While Saul raises relevant questions, the style of his polemic does a great disservice to the muchneeded solidarity of the opposition to Apartheid. He deplores ‘unhelpful venom and personalistic attacks’ against himself, but delivers his own criticisms in an equally ‘personalistic’ way. Not only does he distort the thrust of more liberal analyses, he even invents quotes to ‘prove’ their anti-socialist bias. Saul optimistically believes that ‘the end-game approaches’, but anyone who hopes, as I do, for democratic and egalitarian alternatives to be strengthened in the meantime is denounced as, at best, a ‘bland social democrat’ or, at worst, ‘capital’s most outspoken protagonist’. One cannot both promulgate, in Saul’s words, ‘the widest possible range of forums for ventilating the most embarrassing questions about the precise pace and substance of socialist advance’ and at the same time narrow the parameters to a particular version of socialism.

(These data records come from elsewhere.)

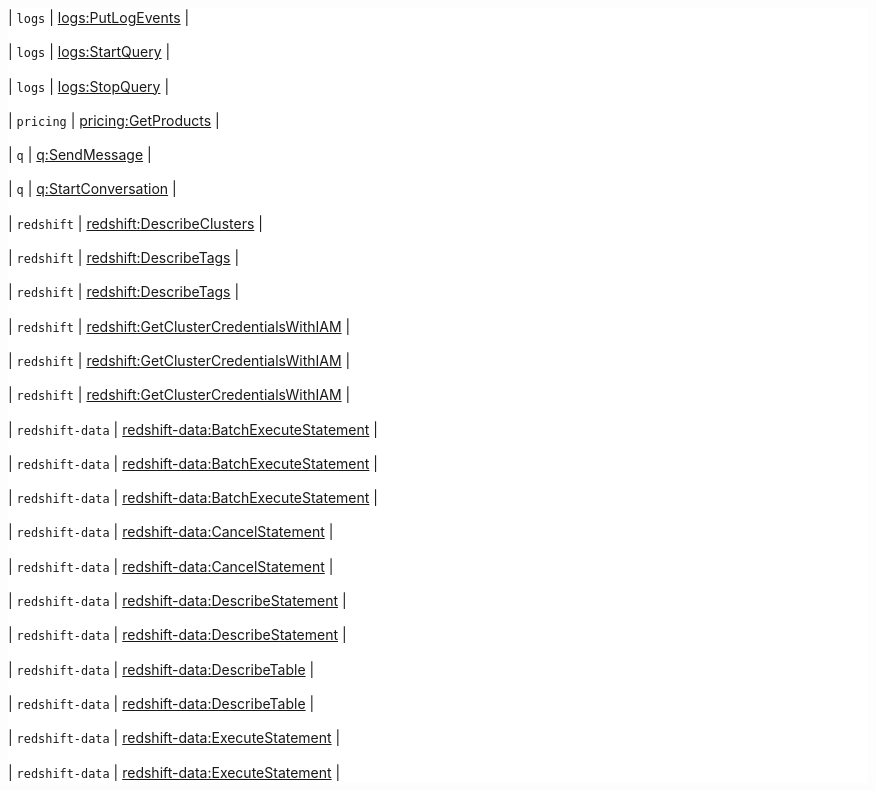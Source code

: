 | `logs` | [logs:PutLogEvents](../actions.md#logs:putlogevents) |

| `logs` | [logs:StartQuery](../actions.md#logs:startquery) |

| `logs` | [logs:StopQuery](../actions.md#logs:stopquery) |

| `pricing` | [pricing:GetProducts](../actions.md#pricing:getproducts) |

| `q` | [q:SendMessage](../actions.md#q:sendmessage) |

| `q` | [q:StartConversation](../actions.md#q:startconversation) |

| `redshift` | [redshift:DescribeClusters](../actions.md#redshift:describeclusters) |

| `redshift` | [redshift:DescribeTags](../actions.md#redshift:describetags) |

| `redshift` | [redshift:DescribeTags](../actions.md#redshift:describetags) |

| `redshift` | [redshift:GetClusterCredentialsWithIAM](../actions.md#redshift:getclustercredentialswithiam) |

| `redshift` | [redshift:GetClusterCredentialsWithIAM](../actions.md#redshift:getclustercredentialswithiam) |

| `redshift` | [redshift:GetClusterCredentialsWithIAM](../actions.md#redshift:getclustercredentialswithiam) |

| `redshift-data` | [redshift-data:BatchExecuteStatement](../actions.md#redshift-data:batchexecutestatement) |

| `redshift-data` | [redshift-data:BatchExecuteStatement](../actions.md#redshift-data:batchexecutestatement) |

| `redshift-data` | [redshift-data:BatchExecuteStatement](../actions.md#redshift-data:batchexecutestatement) |

| `redshift-data` | [redshift-data:CancelStatement](../actions.md#redshift-data:cancelstatement) |

| `redshift-data` | [redshift-data:CancelStatement](../actions.md#redshift-data:cancelstatement) |

| `redshift-data` | [redshift-data:DescribeStatement](../actions.md#redshift-data:describestatement) |

| `redshift-data` | [redshift-data:DescribeStatement](../actions.md#redshift-data:describestatement) |

| `redshift-data` | [redshift-data:DescribeTable](../actions.md#redshift-data:describetable) |

| `redshift-data` | [redshift-data:DescribeTable](../actions.md#redshift-data:describetable) |

| `redshift-data` | [redshift-data:ExecuteStatement](../actions.md#redshift-data:executestatement) |

| `redshift-data` | [redshift-data:ExecuteStatement](../actions.md#redshift-data:executestatement) |

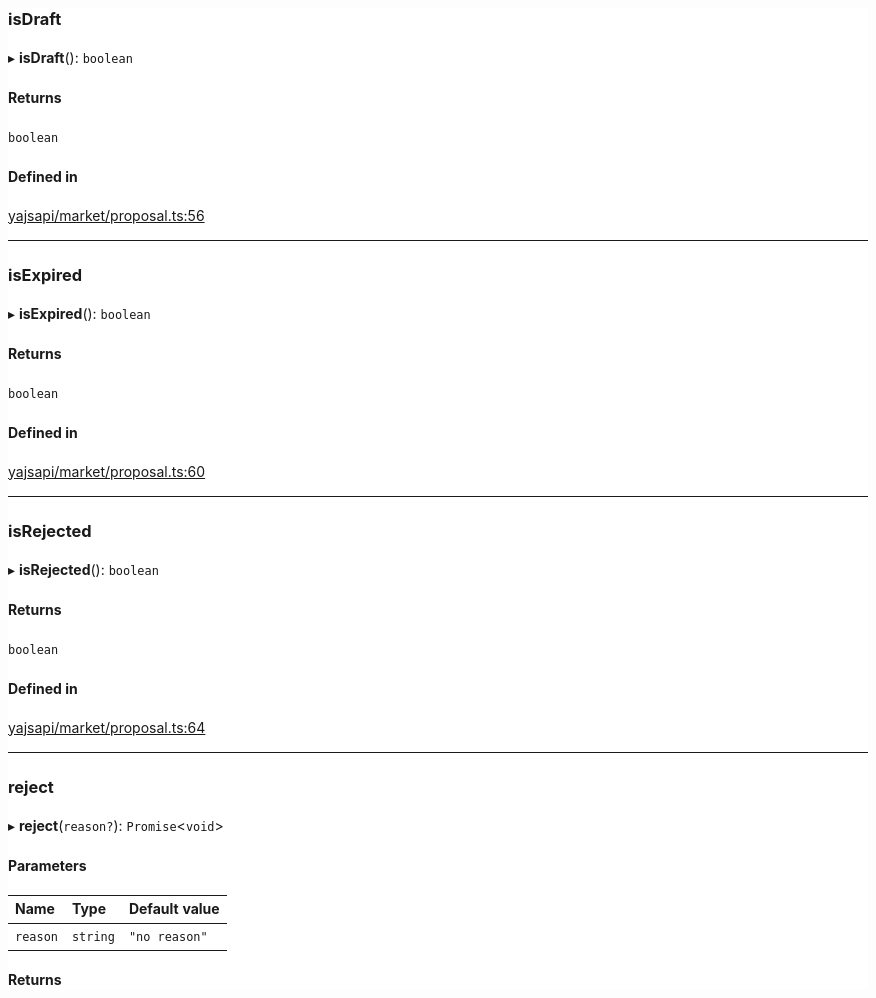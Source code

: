 ### isDraft

▸ **isDraft**(): `boolean`

#### Returns

`boolean`

#### Defined in

[yajsapi/market/proposal.ts:56](https://github.com/golemfactory/yajsapi/blob/dec68b9/yajsapi/market/proposal.ts#L56)

___

### isExpired

▸ **isExpired**(): `boolean`

#### Returns

`boolean`

#### Defined in

[yajsapi/market/proposal.ts:60](https://github.com/golemfactory/yajsapi/blob/dec68b9/yajsapi/market/proposal.ts#L60)

___

### isRejected

▸ **isRejected**(): `boolean`

#### Returns

`boolean`

#### Defined in

[yajsapi/market/proposal.ts:64](https://github.com/golemfactory/yajsapi/blob/dec68b9/yajsapi/market/proposal.ts#L64)

___

### reject

▸ **reject**(`reason?`): `Promise`<`void`\>

#### Parameters

| Name | Type | Default value |
| :------ | :------ | :------ |
| `reason` | `string` | `"no reason"` |

#### Returns
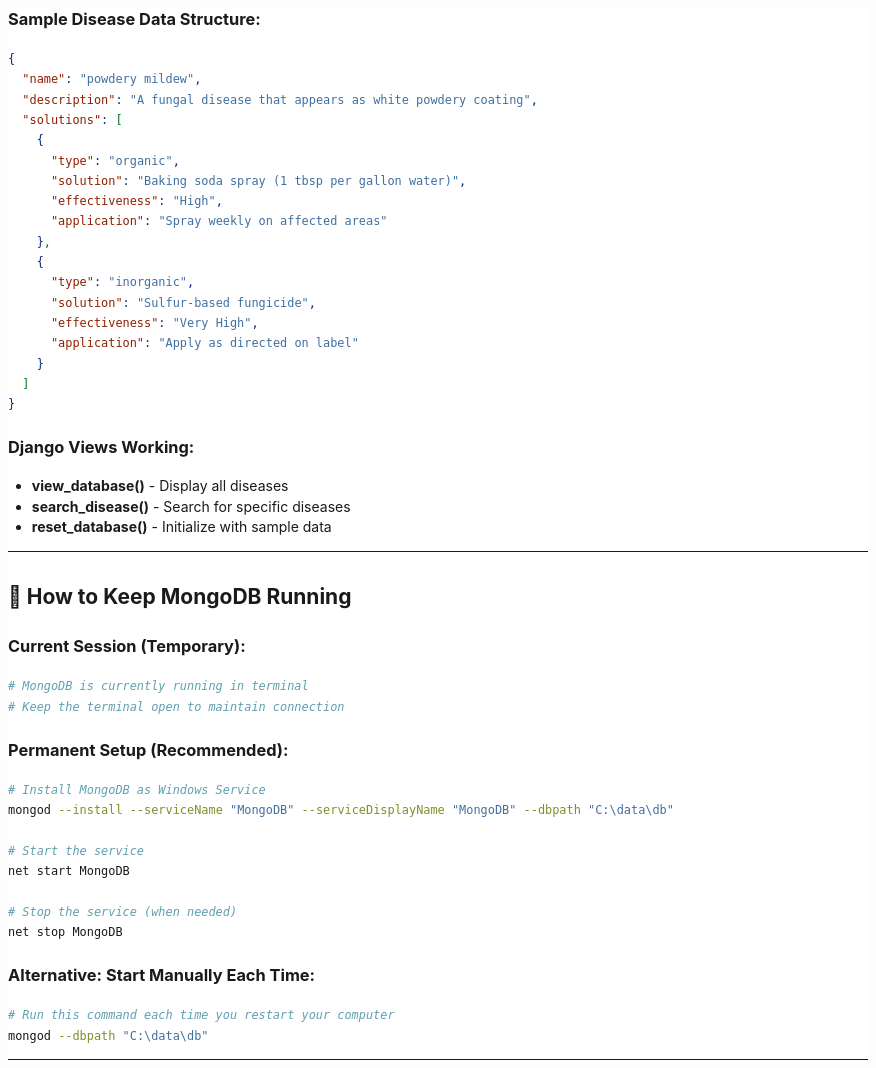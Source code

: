 ### **Sample Disease Data Structure:**
```json
{
  "name": "powdery mildew",
  "description": "A fungal disease that appears as white powdery coating",
  "solutions": [
    {
      "type": "organic",
      "solution": "Baking soda spray (1 tbsp per gallon water)",
      "effectiveness": "High",
      "application": "Spray weekly on affected areas"
    },
    {
      "type": "inorganic", 
      "solution": "Sulfur-based fungicide",
      "effectiveness": "Very High",
      "application": "Apply as directed on label"
    }
  ]
}
```

### **Django Views Working:**
- **view_database()** - Display all diseases
- **search_disease()** - Search for specific diseases
- **reset_database()** - Initialize with sample data

---

## 🚀 **How to Keep MongoDB Running**

### **Current Session (Temporary):**
```bash
# MongoDB is currently running in terminal
# Keep the terminal open to maintain connection
```

### **Permanent Setup (Recommended):**
```bash
# Install MongoDB as Windows Service
mongod --install --serviceName "MongoDB" --serviceDisplayName "MongoDB" --dbpath "C:\data\db"

# Start the service
net start MongoDB

# Stop the service (when needed)
net stop MongoDB
```

### **Alternative: Start Manually Each Time:**
```bash
# Run this command each time you restart your computer
mongod --dbpath "C:\data\db"
```

---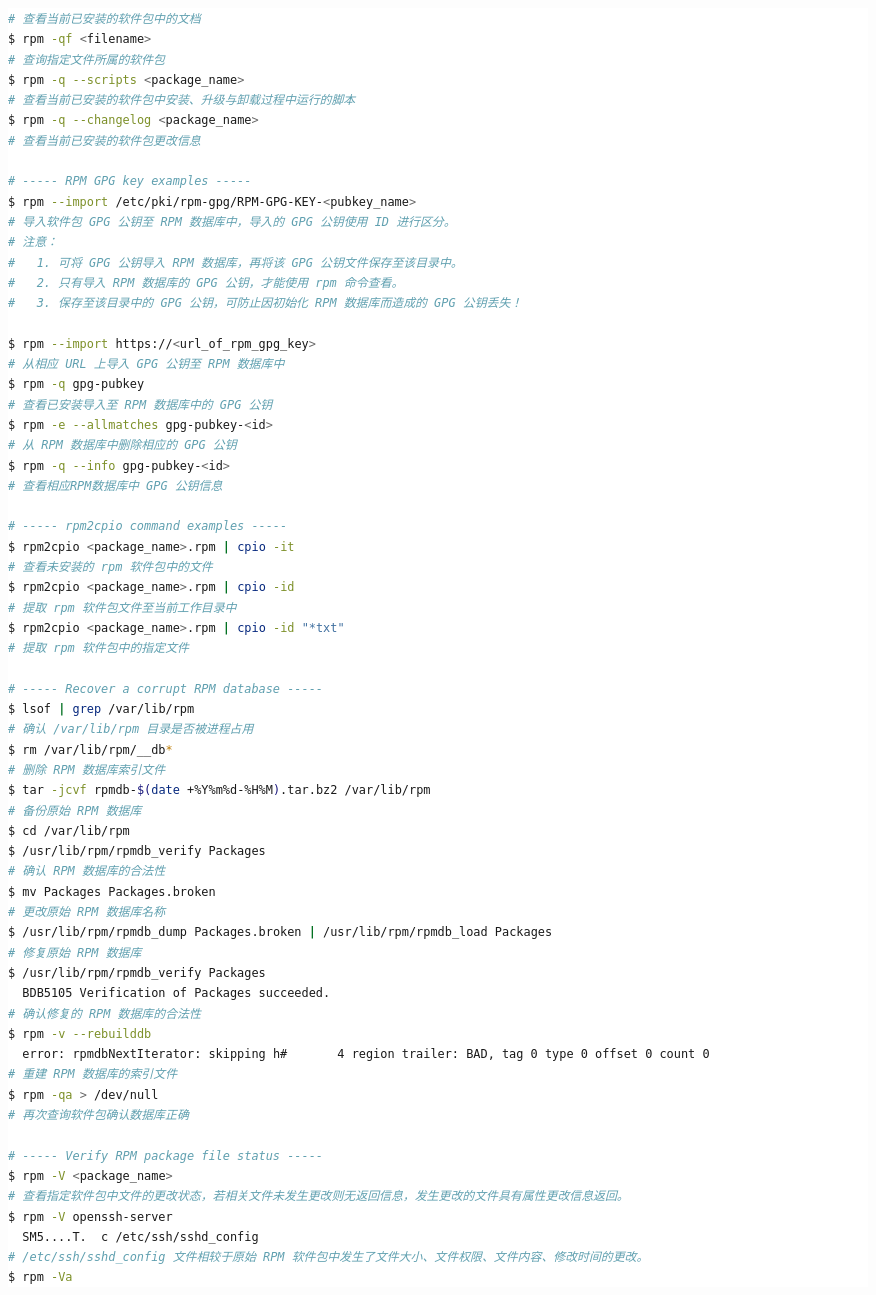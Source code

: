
 ```bash
# 查看当前已安装的软件包中的文档
$ rpm -qf <filename>
# 查询指定文件所属的软件包
$ rpm -q --scripts <package_name>
# 查看当前已安装的软件包中安装、升级与卸载过程中运行的脚本
$ rpm -q --changelog <package_name>
# 查看当前已安装的软件包更改信息

# ----- RPM GPG key examples -----
$ rpm --import /etc/pki/rpm-gpg/RPM-GPG-KEY-<pubkey_name>
# 导入软件包 GPG 公钥至 RPM 数据库中，导入的 GPG 公钥使用 ID 进行区分。
# 注意：
#   1. 可将 GPG 公钥导入 RPM 数据库，再将该 GPG 公钥文件保存至该目录中。
#   2. 只有导入 RPM 数据库的 GPG 公钥，才能使用 rpm 命令查看。
#   3. 保存至该目录中的 GPG 公钥，可防止因初始化 RPM 数据库而造成的 GPG 公钥丢失！ 

$ rpm --import https://<url_of_rpm_gpg_key>
# 从相应 URL 上导入 GPG 公钥至 RPM 数据库中
$ rpm -q gpg-pubkey                                          
# 查看已安装导入至 RPM 数据库中的 GPG 公钥
$ rpm -e --allmatches gpg-pubkey-<id>
# 从 RPM 数据库中删除相应的 GPG 公钥
$ rpm -q --info gpg-pubkey-<id>
# 查看相应RPM数据库中 GPG 公钥信息

# ----- rpm2cpio command examples -----
$ rpm2cpio <package_name>.rpm | cpio -it
# 查看未安装的 rpm 软件包中的文件
$ rpm2cpio <package_name>.rpm | cpio -id
# 提取 rpm 软件包文件至当前工作目录中
$ rpm2cpio <package_name>.rpm | cpio -id "*txt"
# 提取 rpm 软件包中的指定文件

# ----- Recover a corrupt RPM database -----
$ lsof | grep /var/lib/rpm
# 确认 /var/lib/rpm 目录是否被进程占用
$ rm /var/lib/rpm/__db*
# 删除 RPM 数据库索引文件
$ tar -jcvf rpmdb-$(date +%Y%m%d-%H%M).tar.bz2 /var/lib/rpm
# 备份原始 RPM 数据库
$ cd /var/lib/rpm
$ /usr/lib/rpm/rpmdb_verify Packages
# 确认 RPM 数据库的合法性
$ mv Packages Packages.broken
# 更改原始 RPM 数据库名称
$ /usr/lib/rpm/rpmdb_dump Packages.broken | /usr/lib/rpm/rpmdb_load Packages
# 修复原始 RPM 数据库
$ /usr/lib/rpm/rpmdb_verify Packages
  BDB5105 Verification of Packages succeeded.
# 确认修复的 RPM 数据库的合法性
$ rpm -v --rebuilddb
  error: rpmdbNextIterator: skipping h#       4 region trailer: BAD, tag 0 type 0 offset 0 count 0
# 重建 RPM 数据库的索引文件
$ rpm -qa > /dev/null
# 再次查询软件包确认数据库正确

# ----- Verify RPM package file status -----
$ rpm -V <package_name>
# 查看指定软件包中文件的更改状态，若相关文件未发生更改则无返回信息，发生更改的文件具有属性更改信息返回。
$ rpm -V openssh-server
  SM5....T.  c /etc/ssh/sshd_config
# /etc/ssh/sshd_config 文件相较于原始 RPM 软件包中发生了文件大小、文件权限、文件内容、修改时间的更改。   
$ rpm -Va
```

The growing anti-capitalism of the oppressed in South Africa has itself not yet crystallised into specific economic policies for the post-Apartheid order. At present, ‘socialism’ aims at punishing ‘the bosses’ for supporting Apartheid: what it hopes for is a fairer distribution of wealth and more workers’ control in the factories and communities. For many, the slogans still have to be given content. But even veteran union leaders have in mind Swedish or British social-democratic welfare models, and not Eastern bloc policies, when they reject formal democracy as insufficient. The president of COSATU, Elijah Barayia, asked whether he would describe COSATU as a socialist organisation, replied: ‘Yes, I believe COSATU is a socialist organisation and I would like to see a socialist state in South Africa. I speak of socialism as practised by the Labour Party in England.’ What irks Saul and British fringe groups like ‘Marxist Workers’ Tendency’, a Trotskyist organisation expelled from the ANC, is the explicit ANC self-definition, as formulated by Thabo Mbeki: ‘The ANC is not a socialist party. It has never pretended to be one, has never said it was, and is not trying to be.’ The ANC leaves the affiliated SA Communist Party and the unions in charge of safeguarding working-class interests and wisely aims at an all-class alliance against Apartheid. Is the ANC therefore in danger of being ‘hijacked by the petty bourgeoisie’? Must that ‘baffling mixture of purpose and muddle, radicalism and conservatism, Christianity and communism’, as Sampson characterises the ANC, be rescued from itself, as the Sauls of this world would have it?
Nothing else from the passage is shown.